Thuringia's Public Transportemaing Unscathed by Germany Ticket Woes
Folks in Thuringia, Germany, aren't grappling with the same strife over the Germany ticket that their counterparts in Stendal, Saxony-Anhalt are currently experiencing. According to a spokeswoman from the Ministry of Infrastructure, local authorities are obligated by the state to introduce the ticket, with the promise of reimbursement for any extra costs.
Different Rules for Thuringia
Thuringia stands out as the only federal state in Germany where the 'he who pays, orders' principle has been enshrined in local public transport legislation. This means that there's no risk of individual transport companies rejecting the ticket in 2024. Thuringia's Minister President, Bodo Ramelow (Left Party), is determined to protect the 49-euro ticket, as funding from the federal government is secured for 2024, although the future beyond that remains uncertain.
Financial Claim for Districts
Martina Schweinsburg, the President of the Thuringian County Association, recognized a promising agreement between the state and local authorities. Districts have a financial claim against the state to recoup the extra costs of the ticket.
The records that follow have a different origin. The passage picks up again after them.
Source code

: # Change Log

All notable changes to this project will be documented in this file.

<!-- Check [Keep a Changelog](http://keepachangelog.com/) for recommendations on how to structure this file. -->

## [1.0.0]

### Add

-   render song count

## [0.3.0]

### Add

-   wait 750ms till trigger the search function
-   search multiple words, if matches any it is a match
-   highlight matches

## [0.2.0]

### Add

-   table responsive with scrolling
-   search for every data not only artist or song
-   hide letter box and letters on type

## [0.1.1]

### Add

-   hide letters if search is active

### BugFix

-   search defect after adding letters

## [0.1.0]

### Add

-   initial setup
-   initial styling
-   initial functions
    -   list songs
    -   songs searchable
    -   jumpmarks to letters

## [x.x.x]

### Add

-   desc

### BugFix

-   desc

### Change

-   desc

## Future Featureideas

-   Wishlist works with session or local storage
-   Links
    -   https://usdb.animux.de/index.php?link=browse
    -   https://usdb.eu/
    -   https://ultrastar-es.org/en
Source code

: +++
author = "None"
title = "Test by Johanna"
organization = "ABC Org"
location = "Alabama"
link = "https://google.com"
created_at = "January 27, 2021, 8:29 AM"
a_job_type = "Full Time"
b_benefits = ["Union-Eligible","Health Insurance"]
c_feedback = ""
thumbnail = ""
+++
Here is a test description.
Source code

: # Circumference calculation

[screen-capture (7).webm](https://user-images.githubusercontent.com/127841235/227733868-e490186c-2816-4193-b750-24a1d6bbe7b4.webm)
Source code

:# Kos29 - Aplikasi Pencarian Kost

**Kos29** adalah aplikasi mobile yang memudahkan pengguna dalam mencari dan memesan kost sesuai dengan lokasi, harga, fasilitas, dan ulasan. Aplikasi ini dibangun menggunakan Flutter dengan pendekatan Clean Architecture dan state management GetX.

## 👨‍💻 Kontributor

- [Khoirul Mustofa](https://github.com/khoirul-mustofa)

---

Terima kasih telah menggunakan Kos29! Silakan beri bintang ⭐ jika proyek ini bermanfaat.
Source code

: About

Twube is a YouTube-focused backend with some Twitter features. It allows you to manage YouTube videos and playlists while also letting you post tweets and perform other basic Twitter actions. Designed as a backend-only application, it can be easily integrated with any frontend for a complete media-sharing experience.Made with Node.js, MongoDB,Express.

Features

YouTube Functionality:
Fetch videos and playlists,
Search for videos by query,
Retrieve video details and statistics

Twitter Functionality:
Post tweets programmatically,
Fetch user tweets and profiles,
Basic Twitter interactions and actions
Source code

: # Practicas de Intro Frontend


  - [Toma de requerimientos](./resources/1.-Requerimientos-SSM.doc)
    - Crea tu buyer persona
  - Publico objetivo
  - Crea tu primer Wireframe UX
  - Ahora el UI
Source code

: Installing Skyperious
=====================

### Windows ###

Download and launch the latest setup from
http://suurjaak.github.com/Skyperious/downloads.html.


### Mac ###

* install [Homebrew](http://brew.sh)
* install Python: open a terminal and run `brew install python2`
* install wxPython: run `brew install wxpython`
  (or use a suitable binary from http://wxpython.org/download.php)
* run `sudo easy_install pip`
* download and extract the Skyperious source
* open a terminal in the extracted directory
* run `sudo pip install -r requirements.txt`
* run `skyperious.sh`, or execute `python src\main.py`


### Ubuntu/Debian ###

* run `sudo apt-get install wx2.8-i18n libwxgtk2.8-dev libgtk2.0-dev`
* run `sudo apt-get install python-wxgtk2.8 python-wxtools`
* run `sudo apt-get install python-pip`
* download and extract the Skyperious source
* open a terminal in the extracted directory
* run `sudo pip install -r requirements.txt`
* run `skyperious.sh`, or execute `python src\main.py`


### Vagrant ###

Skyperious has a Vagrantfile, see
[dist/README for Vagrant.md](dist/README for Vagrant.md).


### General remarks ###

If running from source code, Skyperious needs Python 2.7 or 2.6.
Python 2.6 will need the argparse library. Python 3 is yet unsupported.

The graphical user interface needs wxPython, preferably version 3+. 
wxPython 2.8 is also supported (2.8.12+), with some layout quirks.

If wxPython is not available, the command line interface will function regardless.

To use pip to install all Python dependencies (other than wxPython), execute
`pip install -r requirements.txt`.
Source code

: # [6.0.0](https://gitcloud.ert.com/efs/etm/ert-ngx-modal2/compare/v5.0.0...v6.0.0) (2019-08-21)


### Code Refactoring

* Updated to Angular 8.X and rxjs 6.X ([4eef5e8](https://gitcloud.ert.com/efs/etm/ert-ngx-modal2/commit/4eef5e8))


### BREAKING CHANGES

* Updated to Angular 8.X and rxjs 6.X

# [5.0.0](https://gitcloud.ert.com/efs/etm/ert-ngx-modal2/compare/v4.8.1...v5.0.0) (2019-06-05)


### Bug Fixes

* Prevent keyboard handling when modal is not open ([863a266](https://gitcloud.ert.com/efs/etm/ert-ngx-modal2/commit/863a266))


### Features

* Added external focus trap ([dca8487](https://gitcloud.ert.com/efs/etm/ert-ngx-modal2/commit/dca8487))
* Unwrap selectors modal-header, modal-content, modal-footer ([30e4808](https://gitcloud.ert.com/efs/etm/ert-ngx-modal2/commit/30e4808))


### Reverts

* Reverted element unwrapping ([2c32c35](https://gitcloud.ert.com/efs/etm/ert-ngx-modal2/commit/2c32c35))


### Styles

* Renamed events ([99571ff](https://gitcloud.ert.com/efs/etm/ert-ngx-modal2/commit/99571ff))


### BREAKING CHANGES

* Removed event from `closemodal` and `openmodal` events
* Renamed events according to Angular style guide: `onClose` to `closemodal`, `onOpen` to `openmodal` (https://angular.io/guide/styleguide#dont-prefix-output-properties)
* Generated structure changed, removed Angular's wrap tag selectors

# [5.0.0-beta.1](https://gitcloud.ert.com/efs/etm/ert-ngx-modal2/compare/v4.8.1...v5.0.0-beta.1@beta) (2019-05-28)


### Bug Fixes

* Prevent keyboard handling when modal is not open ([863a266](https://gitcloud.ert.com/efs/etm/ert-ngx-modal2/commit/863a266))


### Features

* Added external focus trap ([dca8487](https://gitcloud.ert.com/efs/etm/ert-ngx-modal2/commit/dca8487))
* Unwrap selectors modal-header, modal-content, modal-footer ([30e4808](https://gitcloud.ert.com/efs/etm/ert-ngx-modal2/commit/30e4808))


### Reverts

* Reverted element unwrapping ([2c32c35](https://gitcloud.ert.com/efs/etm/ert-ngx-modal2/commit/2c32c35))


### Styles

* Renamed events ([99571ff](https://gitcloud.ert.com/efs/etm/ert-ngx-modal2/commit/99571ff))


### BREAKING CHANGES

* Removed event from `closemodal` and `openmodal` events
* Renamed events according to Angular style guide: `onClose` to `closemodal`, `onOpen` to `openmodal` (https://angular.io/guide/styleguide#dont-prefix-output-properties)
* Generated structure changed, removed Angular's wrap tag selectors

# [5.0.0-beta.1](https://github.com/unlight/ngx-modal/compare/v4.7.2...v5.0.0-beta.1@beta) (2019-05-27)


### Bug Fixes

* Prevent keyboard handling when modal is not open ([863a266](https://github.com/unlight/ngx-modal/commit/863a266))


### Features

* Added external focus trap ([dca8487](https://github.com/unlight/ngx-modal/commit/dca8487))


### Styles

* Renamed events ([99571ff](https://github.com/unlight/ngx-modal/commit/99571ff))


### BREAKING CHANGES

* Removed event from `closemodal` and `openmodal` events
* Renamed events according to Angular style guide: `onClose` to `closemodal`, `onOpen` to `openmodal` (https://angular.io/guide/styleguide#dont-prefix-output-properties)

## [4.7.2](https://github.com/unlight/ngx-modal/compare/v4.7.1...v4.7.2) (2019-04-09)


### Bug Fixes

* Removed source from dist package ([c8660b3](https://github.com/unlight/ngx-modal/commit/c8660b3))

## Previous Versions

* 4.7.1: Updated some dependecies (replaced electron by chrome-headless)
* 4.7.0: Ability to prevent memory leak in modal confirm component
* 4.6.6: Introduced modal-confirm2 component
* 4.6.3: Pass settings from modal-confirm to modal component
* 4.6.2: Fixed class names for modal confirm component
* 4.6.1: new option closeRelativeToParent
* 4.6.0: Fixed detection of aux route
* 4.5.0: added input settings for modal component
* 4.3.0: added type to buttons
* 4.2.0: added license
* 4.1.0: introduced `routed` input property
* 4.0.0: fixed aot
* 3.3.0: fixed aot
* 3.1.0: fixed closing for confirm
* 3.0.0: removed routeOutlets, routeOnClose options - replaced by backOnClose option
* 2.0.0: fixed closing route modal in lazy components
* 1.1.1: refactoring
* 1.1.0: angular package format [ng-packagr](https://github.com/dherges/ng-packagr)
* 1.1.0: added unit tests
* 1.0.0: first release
However, rural areas aren't prioritizing the Germany ticket just yet. CDU local politician, Lena Schrader, emphasizes the need for more buses and available drivers as the primary concerns for rural regions.
Controversy in Stendal
Stendal's district council has yet to approve a resolution acknowledging the Deutschlandticket. This resulted in the ticket being invalid on buses from January 1, incurring an additional cost of 40,000 euros for the first four months of 2022. The district council is set to reconsider the recognition of the Germany ticket in an upcoming meeting.
Concerns at the Ministry of Infrastructure
The Thuringian Ministry of Infrastructure is wary of the events unfolding in Stendal, as the spokesperson explained. If more transport companies adopt Stendal's position, the Deutschlandticket, designed to offer a single local transport tariff throughout Germany, could dissolve into a patchwork, negating its purpose.
Affected Areas and Consequences
Given that over 11 million people subscribe to the Deutschlandticket and it's financed by both federal and state governments, any local decision to invalidate the ticket could create financial uncertainty and additional costs. Moreover, creating a regional anomaly could lead to confusion among users and contribute to a patchwork local transport tariff system, affecting the entire nationwide network.
Sources:
Enrichment Data:
The Thuringia Ministry of Infrastructure is concerned about the impact of Stendal's decision on the Deutschlandticket because the decision to potentially invalidate the Deutschlandticket in Stendal could disrupt the nationwide tariff system. Some key points to consider are:
- National Consistency: The Deutschlandticket is a nationwide subscription ticket valid across all local and regional public transport in Germany, except for a few exceptions like long-distance trains operated by DB Fernverkehr[2].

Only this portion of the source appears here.